## [RECORDS FOR PROCESSING]
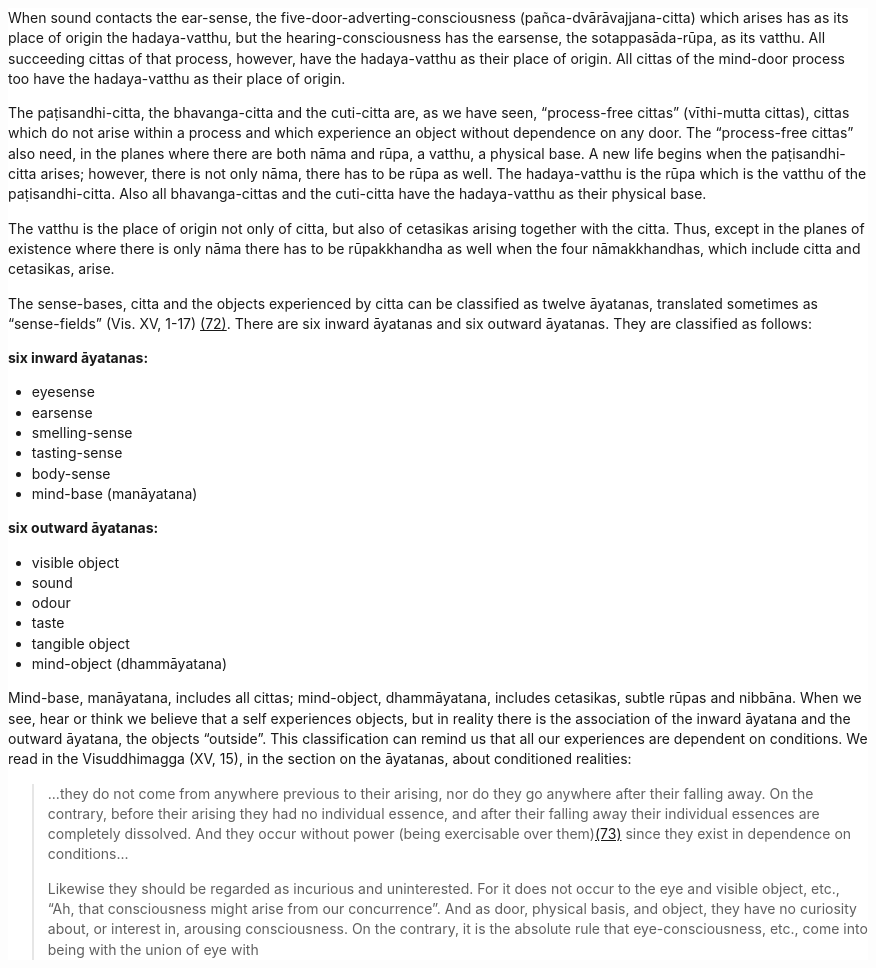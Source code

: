 When sound contacts the ear-sense, the five-door-adverting-consciousness
(pañca-dvārāvajjana-citta) which arises has as its place of origin the
hadaya-vatthu, but the hearing-consciousness has the earsense, the
sotappasāda-rūpa, as its vatthu. All succeeding cittas of that process,
however, have the hadaya-vatthu as their place of origin. All cittas of
the mind-door process too have the hadaya-vatthu as their place of
origin.

The paṭisandhi-citta, the bhavanga-citta and the cuti-citta are, as we
have seen, “process-free cittas” (vīthi-mutta cittas), cittas which do
not arise within a process and which experience an object without
dependence on any door. The “process-free cittas” also need, in the
planes where there are both nāma and rūpa, a vatthu, a physical base. A
new life begins when the paṭisandhi-citta arises; however, there is not
only nāma, there has to be rūpa as well. The hadaya-vatthu is the rūpa
which is the vatthu of the paṭisandhi-citta. Also all bhavanga-cittas
and the cuti-citta have the hadaya-vatthu as their physical base.

The vatthu is the place of origin not only of citta, but also of
cetasikas arising together with the citta. Thus, except in the planes of
existence where there is only nāma there has to be rūpakkhandha as well
when the four nāmakkhandhas, which include citta and cetasikas, arise.

The sense-bases, citta and the objects experienced by citta can be
classified as twelve āyatanas, translated sometimes as “sense-fields”
(Vis. XV, 1-17) [(72)](#FOOT72). There are six inward āyatanas and six
outward āyatanas. They are classified as follows:

**six inward āyatanas:**

- eyesense
- earsense
- smelling-sense
- tasting-sense
- body-sense
- mind-base (manāyatana)

**six outward āyatanas:** 

- visible object
- sound
- odour
- taste
- tangible object
- mind-object (dhammāyatana)
 

Mind-base, manāyatana, includes all cittas; mind-object, dhammāyatana,
includes cetasikas, subtle rūpas and nibbāna. When we see, hear or think
we believe that a self experiences objects, but in reality there is the
association of the inward āyatana and the outward āyatana, the objects
“outside”. This classification can remind us that all our experiences
are dependent on conditions. We read in the Visuddhimagga (XV, 15), in
the section on the āyatanas, about conditioned realities:

> ...they do not come from anywhere previous to their arising, nor do they
> go anywhere after their falling away. On the contrary, before their
> arising they had no individual essence, and after their falling away
> their individual essences are completely dissolved. And they occur
> without power (being exercisable over them)[(73)](#FOOT73) since they
> exist in dependence on conditions...
>
> Likewise they should be regarded as incurious and uninterested. For it
> does not occur to the eye and visible object, etc., “Ah, that
> consciousness might arise from our concurrence”. And as door, physical
> basis, and object, they have no curiosity about, or interest in,
> arousing consciousness. On the contrary, it is the absolute rule that
> eye-consciousness, etc., come into being with the union of eye with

## [WHAT IS REQUIRED]
Retype each entry exactly as it appears, excluding any image.

## [ANSWER SECTION]
Source code

: When sound contacts the ear-sense, the five-door-adverting-consciousness
(pañca-dvārāvajjana-citta) which arises has as its place of origin the
hadaya-vatthu, but the hearing-consciousness has the earsense, the
sotappasāda-rūpa, as its vatthu. All succeeding cittas of that process,
however, have the hadaya-vatthu as their place of origin. All cittas of
the mind-door process too have the hadaya-vatthu as their place of
origin.

The paṭisandhi-citta, the bhavanga-citta and the cuti-citta are, as we
have seen, “process-free cittas” (vīthi-mutta cittas), cittas which do
not arise within a process and which experience an object without
dependence on any door. The “process-free cittas” also need, in the
planes where there are both nāma and rūpa, a vatthu, a physical base. A
new life begins when the paṭisandhi-citta arises; however, there is not
only nāma, there has to be rūpa as well. The hadaya-vatthu is the rūpa
which is the vatthu of the paṭisandhi-citta. Also all bhavanga-cittas
and the cuti-citta have the hadaya-vatthu as their physical base.

The vatthu is the place of origin not only of citta, but also of
cetasikas arising together with the citta. Thus, except in the planes of
existence where there is only nāma there has to be rūpakkhandha as well
when the four nāmakkhandhas, which include citta and cetasikas, arise.

The sense-bases, citta and the objects experienced by citta can be
classified as twelve āyatanas, translated sometimes as “sense-fields”
(Vis. XV, 1-17) [(72)](#FOOT72). There are six inward āyatanas and six
outward āyatanas. They are classified as follows:

**six inward āyatanas:**

- eyesense
- earsense
- smelling-sense
- tasting-sense
- body-sense
- mind-base (manāyatana)

**six outward āyatanas:** 

- visible object
- sound
- odour
- taste
- tangible object
- mind-object (dhammāyatana)
 

Mind-base, manāyatana, includes all cittas; mind-object, dhammāyatana,
includes cetasikas, subtle rūpas and nibbāna. When we see, hear or think
we believe that a self experiences objects, but in reality there is the
association of the inward āyatana and the outward āyatana, the objects
“outside”. This classification can remind us that all our experiences
are dependent on conditions. We read in the Visuddhimagga (XV, 15), in
the section on the āyatanas, about conditioned realities:

> ...they do not come from anywhere previous to their arising, nor do they
> go anywhere after their falling away. On the contrary, before their
> arising they had no individual essence, and after their falling away
> their individual essences are completely dissolved. And they occur
> without power (being exercisable over them)[(73)](#FOOT73) since they
> exist in dependence on conditions...
>
> Likewise they should be regarded as incurious and uninterested. For it
> does not occur to the eye and visible object, etc., “Ah, that
> consciousness might arise from our concurrence”. And as door, physical
> basis, and object, they have no curiosity about, or interest in,
> arousing consciousness. On the contrary, it is the absolute rule that
> eye-consciousness, etc., come into being with the union of eye with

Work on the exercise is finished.